The story of the American "Lost Battalion" in World War II that was caught behind enemy lines atop a hill in Mortain, France following the D-Day Invasion. The American GIs held out without knowing whether a relief effort could be undertaken and in desperate circumstances: at one point American artillery tried firing hollow shells filled with plasma, morphine and other medical supplies to the troops. Multiple supply drops missed the encircled battalion and instead were retrieved by the Nazi forces surrounding them. The Germans employed deception to attempt to entice the fiercely fighting GIs to surrender, approaching the hill in captured American jeeps dressed in American uniforms. The battalion was finally rescued when the American forces that had been bogged down in Western France were able to break out.

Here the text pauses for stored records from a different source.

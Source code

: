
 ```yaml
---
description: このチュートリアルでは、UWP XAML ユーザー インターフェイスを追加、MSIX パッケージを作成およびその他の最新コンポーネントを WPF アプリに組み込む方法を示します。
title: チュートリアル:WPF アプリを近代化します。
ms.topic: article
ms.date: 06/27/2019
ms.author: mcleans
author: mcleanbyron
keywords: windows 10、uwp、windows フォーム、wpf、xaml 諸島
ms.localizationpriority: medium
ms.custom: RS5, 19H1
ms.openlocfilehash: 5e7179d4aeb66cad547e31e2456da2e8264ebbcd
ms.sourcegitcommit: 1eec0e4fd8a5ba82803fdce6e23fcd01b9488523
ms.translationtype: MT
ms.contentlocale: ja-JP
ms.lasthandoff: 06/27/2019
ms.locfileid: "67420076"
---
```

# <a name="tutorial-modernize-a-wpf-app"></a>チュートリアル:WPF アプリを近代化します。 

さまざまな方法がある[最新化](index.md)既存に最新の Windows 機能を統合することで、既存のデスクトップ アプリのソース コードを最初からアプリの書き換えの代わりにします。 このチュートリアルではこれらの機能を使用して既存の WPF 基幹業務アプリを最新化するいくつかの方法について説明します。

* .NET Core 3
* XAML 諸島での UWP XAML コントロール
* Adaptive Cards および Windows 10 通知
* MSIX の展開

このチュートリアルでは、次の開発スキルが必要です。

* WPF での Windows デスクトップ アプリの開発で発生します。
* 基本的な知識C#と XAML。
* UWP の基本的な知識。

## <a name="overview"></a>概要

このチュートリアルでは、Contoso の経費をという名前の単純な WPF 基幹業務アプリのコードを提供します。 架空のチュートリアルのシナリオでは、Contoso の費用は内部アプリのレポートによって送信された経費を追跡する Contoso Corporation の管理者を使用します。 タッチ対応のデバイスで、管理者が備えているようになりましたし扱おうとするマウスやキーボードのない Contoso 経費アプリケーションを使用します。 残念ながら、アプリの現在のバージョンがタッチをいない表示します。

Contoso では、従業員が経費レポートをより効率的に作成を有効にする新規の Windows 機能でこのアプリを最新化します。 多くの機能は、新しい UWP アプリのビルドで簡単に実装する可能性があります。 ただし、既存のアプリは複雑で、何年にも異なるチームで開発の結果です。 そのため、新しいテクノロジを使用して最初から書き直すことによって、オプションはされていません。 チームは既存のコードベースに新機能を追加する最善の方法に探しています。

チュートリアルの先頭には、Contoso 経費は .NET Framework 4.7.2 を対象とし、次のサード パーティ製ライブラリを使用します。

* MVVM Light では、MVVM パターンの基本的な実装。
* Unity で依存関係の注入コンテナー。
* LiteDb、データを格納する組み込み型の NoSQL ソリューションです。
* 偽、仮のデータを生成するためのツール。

When the Germans launched their biggest counter-attack in France during WWII, the elite troops of the 2nd SS Panzer Division surrounded a battalion of less than 700 US infantry on top of a key hill near Mortain in Normandy. The American "Lost Battalion", equipped with very little food, medical supplies, ammunition, or anti-tank weapons, held out for sixty days. At the end of the battle, 277 of the riflemen were dead, wounded, or missing. Author Robert Weiss experienced those harrowing days of the war, directing much of the fire as a field artillery forward observer on the hill. As the battle progressed, his dying radio soon became the only means of communication between his trapped infantry and the Allies. In vivid detail, Weiss combines his personal recollections of the battle with the official record (unearthed in the National Archives) to recount what general Omar Bradly called "one of the epochal struggles of the war."
Weiss' story is illuminated by photographs, notes, maps, and diagrams, rarely seen by civilians.